(Rendered images with source text)
__________
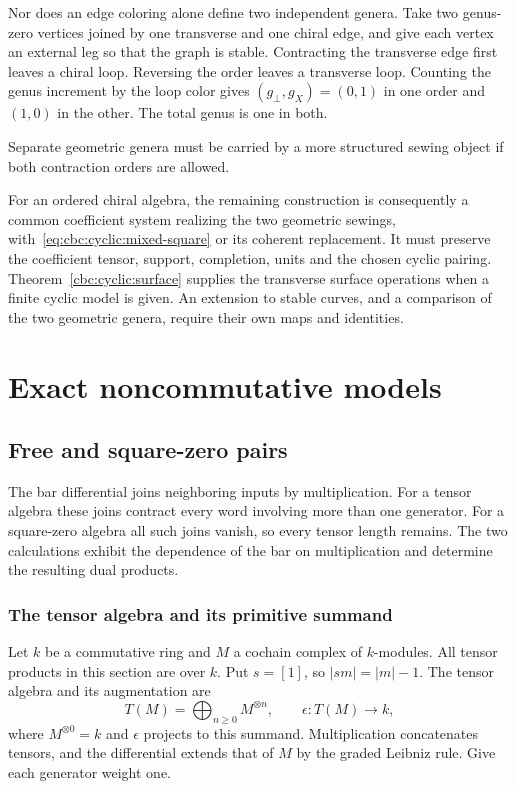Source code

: Nor does an edge coloring alone define two independent genera.
Take two genus-zero vertices joined by one transverse and one chiral edge, and give each vertex an external leg so that the graph is stable.
Contracting the transverse edge first leaves a chiral loop.
Reversing the order leaves a transverse loop.
Counting the genus increment by the loop color gives $(g_\perp,g_X)=(0,1)$ in one order and $(1,0)$ in the other.
The total genus is one in both.

Separate geometric genera must be carried by a more structured sewing object if both contraction orders are allowed.

For an ordered chiral algebra, the remaining construction is consequently a common coefficient system realizing the two geometric sewings, with~\eqref{eq:cbc:cyclic:mixed-square} or its coherent replacement.
It must preserve the coefficient tensor, support, completion, units and the chosen cyclic pairing.
Theorem~\ref{cbc:cyclic:surface} supplies the transverse surface operations when a finite cyclic model is given.
An extension to stable curves, and a comparison of the two geometric genera, require their own maps and identities.

\part{Exact noncommutative models}

\chapter{Free and square-zero pairs}\label{chap:cbc:free-square-zero}
The bar differential joins neighboring inputs by multiplication.
For a tensor algebra these joins contract every word involving more than one generator.
For a square-zero algebra all such joins vanish, so every tensor length remains.
The two calculations exhibit the dependence of the bar on multiplication and determine the resulting dual products.

\section{The tensor algebra and its primitive summand}

Let $k$ be a commutative ring and $M$ a cochain complex of $k$-modules.
All tensor products in this section are over $k$.
Put $s=[1]$, so $|sm|=|m|-1$.
The tensor algebra and its augmentation are
\[
 T(M)=\bigoplus_{n\ge0}M^{\otimes n},\qquad
 \epsilon:T(M)\longrightarrow k,
\]
where $M^{\otimes0}=k$ and $\epsilon$ projects to this summand.
Multiplication concatenates tensors, and the differential extends that of $M$ by the graded Leibniz rule.
Give each generator weight one.

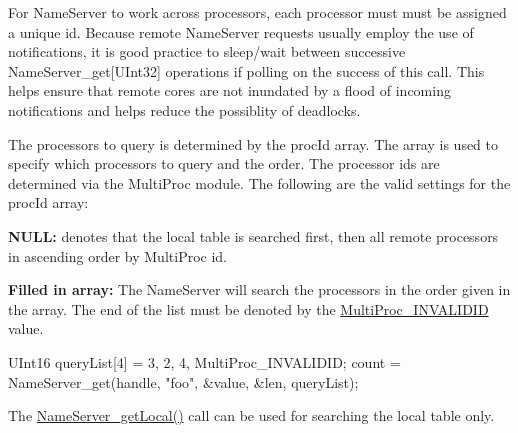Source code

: For NameServer to work across processors, each processor must must be assigned a unique id. Because remote NameServer requests usually employ the use of notifications, it is good practice to sleep/wait between successive NameServer\_\-get\mbox{[}UInt32\mbox{]} operations if polling on the success of this call. This helps ensure that remote cores are not inundated by a flood of incoming notifications and helps reduce the possiblity of deadlocks.

The processors to query is determined by the procId array. The array is used to specify which processors to query and the order. The processor ids are determined via the MultiProc module. The following are the valid settings for the procId array: \begin{DoxyItemize}
\item {\bfseries NULL:} denotes that the local table is searched first, then all remote processors in ascending order by MultiProc id. \item {\bfseries Filled in array:} The NameServer will search the processors in the order given in the array. The end of the list must be denoted by the \hyperlink{_multi_proc_8h_a94a1d14527833bc8294407634d5495d9}{MultiProc\_\-INVALIDID} value.\end{DoxyItemize}

\begin{DoxyCode}
  UInt16 queryList[4] = {3, 2, 4, MultiProc_INVALIDID};
  count = NameServer_get(handle, "foo", &value, &len, queryList);
\end{DoxyCode}


The \hyperlink{_name_server_8h_a46d3826bc4ef4bc6cc45d5287c697122}{NameServer\_\-getLocal()} call can be used for searching the local table only.


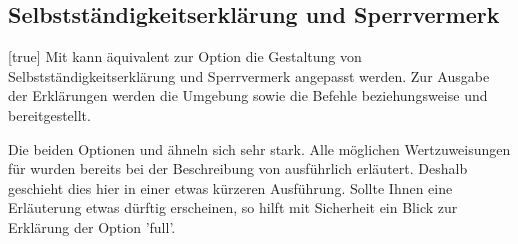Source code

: \begin{Declaration*}{}
\begin{Declaration*}{}
\begin{Declaration*}{}
\subsection{Selbstständigkeitserklärung und Sperrvermerk}
%
%
%
\begin{Declaration}[%
  v2.02!\Option{declaration=multiple}:ersetzt \Option{declaration=double};%
  v2.02!\Option{declaration=tocleveldown};%
  v2.02!\Option{declaration=markboth};%
  v2.04!\Option{declaration=tocmultiple}%
]{}[true]%
\printdeclarationlist%
%
Mit  kann äquivalent zur Option  die 
Gestaltung von Selbstständigkeitserklärung und Sperrvermerk angepasst werden.
Zur Ausgabe der Erklärungen werden die Umgebung  
sowie die Befehle  beziehungsweise  und 
 bereitgestellt. 

Die beiden Optionen  und  ähneln sich sehr 
stark. Alle möglichen Wertzuweisungen für  wurden bereits 
bei der Beschreibung von  ausführlich erläutert. Deshalb 
geschieht dies hier in einer etwas kürzeren Ausführung. Sollte Ihnen eine 
Erläuterung etwas dürftig erscheinen, so hilft mit Sicherheit ein Blick zur 
Erklärung der Option 'full'.


\end{Declaration}
\end{Declaration*}
\end{Declaration*}
\end{Declaration*}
__________
ACTION ITEM: Set down all the data again exactly as above, pictures excluded.

ANSWER TO THIS TASK:
Source code

: Nor does an edge coloring alone define two independent genera.
Take two genus-zero vertices joined by one transverse and one chiral edge, and give each vertex an external leg so that the graph is stable.
Contracting the transverse edge first leaves a chiral loop.
Reversing the order leaves a transverse loop.
Counting the genus increment by the loop color gives $(g_\perp,g_X)=(0,1)$ in one order and $(1,0)$ in the other.
The total genus is one in both.

Separate geometric genera must be carried by a more structured sewing object if both contraction orders are allowed.

For an ordered chiral algebra, the remaining construction is consequently a common coefficient system realizing the two geometric sewings, with~\eqref{eq:cbc:cyclic:mixed-square} or its coherent replacement.
It must preserve the coefficient tensor, support, completion, units and the chosen cyclic pairing.
Theorem~\ref{cbc:cyclic:surface} supplies the transverse surface operations when a finite cyclic model is given.
An extension to stable curves, and a comparison of the two geometric genera, require their own maps and identities.

\part{Exact noncommutative models}

\chapter{Free and square-zero pairs}\label{chap:cbc:free-square-zero}
The bar differential joins neighboring inputs by multiplication.
For a tensor algebra these joins contract every word involving more than one generator.
For a square-zero algebra all such joins vanish, so every tensor length remains.
The two calculations exhibit the dependence of the bar on multiplication and determine the resulting dual products.

\section{The tensor algebra and its primitive summand}

Let $k$ be a commutative ring and $M$ a cochain complex of $k$-modules.
All tensor products in this section are over $k$.
Put $s=[1]$, so $|sm|=|m|-1$.
The tensor algebra and its augmentation are
\[
 T(M)=\bigoplus_{n\ge0}M^{\otimes n},\qquad
 \epsilon:T(M)\longrightarrow k,
\]
where $M^{\otimes0}=k$ and $\epsilon$ projects to this summand.
Multiplication concatenates tensors, and the differential extends that of $M$ by the graded Leibniz rule.
Give each generator weight one.

Source code

: For NameServer to work across processors, each processor must must be assigned a unique id. Because remote NameServer requests usually employ the use of notifications, it is good practice to sleep/wait between successive NameServer\_\-get\mbox{[}UInt32\mbox{]} operations if polling on the success of this call. This helps ensure that remote cores are not inundated by a flood of incoming notifications and helps reduce the possiblity of deadlocks.

The processors to query is determined by the procId array. The array is used to specify which processors to query and the order. The processor ids are determined via the MultiProc module. The following are the valid settings for the procId array: \begin{DoxyItemize}
\item {\bfseries NULL:} denotes that the local table is searched first, then all remote processors in ascending order by MultiProc id. \item {\bfseries Filled in array:} The NameServer will search the processors in the order given in the array. The end of the list must be denoted by the \hyperlink{_multi_proc_8h_a94a1d14527833bc8294407634d5495d9}{MultiProc\_\-INVALIDID} value.\end{DoxyItemize}

\begin{DoxyCode}
  UInt16 queryList[4] = {3, 2, 4, MultiProc_INVALIDID};
  count = NameServer_get(handle, "foo", &value, &len, queryList);
\end{DoxyCode}


The \hyperlink{_name_server_8h_a46d3826bc4ef4bc6cc45d5287c697122}{NameServer\_\-getLocal()} call can be used for searching the local table only.


Source code

: \begin{Declaration*}{}
\begin{Declaration*}{}
\begin{Declaration*}{}
\subsection{Selbstständigkeitserklärung und Sperrvermerk}
%
%
%
\begin{Declaration}[%
  v2.02!\Option{declaration=multiple}:ersetzt \Option{declaration=double};%
  v2.02!\Option{declaration=tocleveldown};%
  v2.02!\Option{declaration=markboth};%
  v2.04!\Option{declaration=tocmultiple}%
]{}[true]%
\printdeclarationlist%
%
Mit  kann äquivalent zur Option  die 
Gestaltung von Selbstständigkeitserklärung und Sperrvermerk angepasst werden.
Zur Ausgabe der Erklärungen werden die Umgebung  
sowie die Befehle  beziehungsweise  und 
 bereitgestellt. 

Die beiden Optionen  und  ähneln sich sehr 
stark. Alle möglichen Wertzuweisungen für  wurden bereits 
bei der Beschreibung von  ausführlich erläutert. Deshalb 
geschieht dies hier in einer etwas kürzeren Ausführung. Sollte Ihnen eine 
Erläuterung etwas dürftig erscheinen, so hilft mit Sicherheit ein Blick zur 
Erklärung der Option 'full'.


\end{Declaration}
\end{Declaration*}
\end{Declaration*}
\end{Declaration*}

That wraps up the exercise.